Ignoring them both, I turned to Ford, who had yet to insult me. “Who, exactly, is looking for us?”

“Bishop mostly,” he admitted, “but Linus is still on the phone with him.”

“Two of the witches are done with their rooms,” Lisbeth informed us. “They don’t look so hot, but Abbott says it’s a consequence of them burning through so much magic so fast.”

“They can crash at our place.” I checked with Midas, who was already nodding. “They’ll be safe there.”

“I’ll let them know.” Ford rubbed his stomach. “I’ve got some volunteers cooking meals for them.”

“Thanks.” I shut my eyes for a beat. “I should have thought of that.”

Instead, I had been focused on next steps, and hospitality for the coven hadn’t crossed my mind.

“You’re one woman.” Lisbeth bumped my hip with hers. “You can’t think of everything.”

“That’s why you’ve got us.” Ford slung an arm around her shoulders. “It’s a team effort.”

Given Linus’s endorsement, I’d pegged the witches for heavy hitters who would stroll in, set the wards, then bail. I hadn’t considered they might have earned his approval by scoring average in skill but above average in integrity.

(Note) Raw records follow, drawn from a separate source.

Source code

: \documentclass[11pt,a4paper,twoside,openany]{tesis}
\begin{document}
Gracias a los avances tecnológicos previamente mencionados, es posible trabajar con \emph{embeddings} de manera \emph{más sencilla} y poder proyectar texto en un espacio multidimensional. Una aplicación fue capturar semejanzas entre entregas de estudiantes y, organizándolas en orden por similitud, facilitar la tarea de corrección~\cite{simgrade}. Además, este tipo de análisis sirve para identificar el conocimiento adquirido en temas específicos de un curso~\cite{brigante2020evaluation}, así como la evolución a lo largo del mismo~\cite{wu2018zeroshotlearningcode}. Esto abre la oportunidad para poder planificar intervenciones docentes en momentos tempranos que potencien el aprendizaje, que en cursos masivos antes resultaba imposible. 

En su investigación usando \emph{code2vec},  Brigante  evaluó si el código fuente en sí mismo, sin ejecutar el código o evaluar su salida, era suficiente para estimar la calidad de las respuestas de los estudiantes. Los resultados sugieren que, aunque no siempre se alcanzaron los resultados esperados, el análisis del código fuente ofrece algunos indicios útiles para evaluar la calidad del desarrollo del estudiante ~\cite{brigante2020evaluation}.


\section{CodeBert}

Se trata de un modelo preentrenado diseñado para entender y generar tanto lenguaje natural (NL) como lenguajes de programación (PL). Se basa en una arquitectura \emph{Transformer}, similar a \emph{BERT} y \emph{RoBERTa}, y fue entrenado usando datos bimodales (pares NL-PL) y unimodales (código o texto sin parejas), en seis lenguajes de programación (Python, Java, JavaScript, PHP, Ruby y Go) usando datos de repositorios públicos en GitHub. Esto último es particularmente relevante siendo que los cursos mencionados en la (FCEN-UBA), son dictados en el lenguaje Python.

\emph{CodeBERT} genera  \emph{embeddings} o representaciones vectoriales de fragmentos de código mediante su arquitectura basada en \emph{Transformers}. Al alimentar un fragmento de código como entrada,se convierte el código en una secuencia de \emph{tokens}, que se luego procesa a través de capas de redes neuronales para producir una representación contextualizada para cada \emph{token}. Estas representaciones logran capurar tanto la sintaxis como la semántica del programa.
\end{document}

A rookie mistake, given how well I knew Linus and how he valued effort above talent.

Lisbeth’s report highlighted the witches were relying on strength in numbers to get the job done, spreading the load across their members, but it was still draining practitioners lower on the spectrum if they were burning out in ones and twos instead of all together.

A big heart did not a big gift make, and I should have remembered and respected the difference.

They were the ones doing me a favor, after all. I should have taken better care of them without prompting. I was learning, slowly, to trust my friends and my team to pick up the slack for me.

I wasn’t Superwoman, Wonder Woman, or any other superheroine.

I was just me, and I was doing my best.

It was all I requested from those around me, and it had to be enough for me too.

“Thanks, guys.”

Lisbeth guided me to Bishop, who had gone back to stalking the witchborn fae coven via drone. He could have delegated, but he didn’t share his toys well. As I entered the room, he piloted past a pinkish lightning bolt of power, his wild laughter enough to earn him wary stares from the enforcers positioned along the back wall.

Thumping his ear, I got his attention. “Did you need something, or did you just want an audience?”

“Kid, we got problems.”

“That ought to be the OPA’s slogan.” I heaved a sigh. “What now?”

“The witchborn fae are getting twitchy as the wards go up, which is a good thing. It means they’re scrambling to counter now that their magic spyglasses aren’t working. It gives us breathing room to figure a way out of this mess.”

Experience told me there was more, and worse, news he was building up to sharing. “Okay?”

“There are twice as many coven members on the rooftops as there were at dusk.”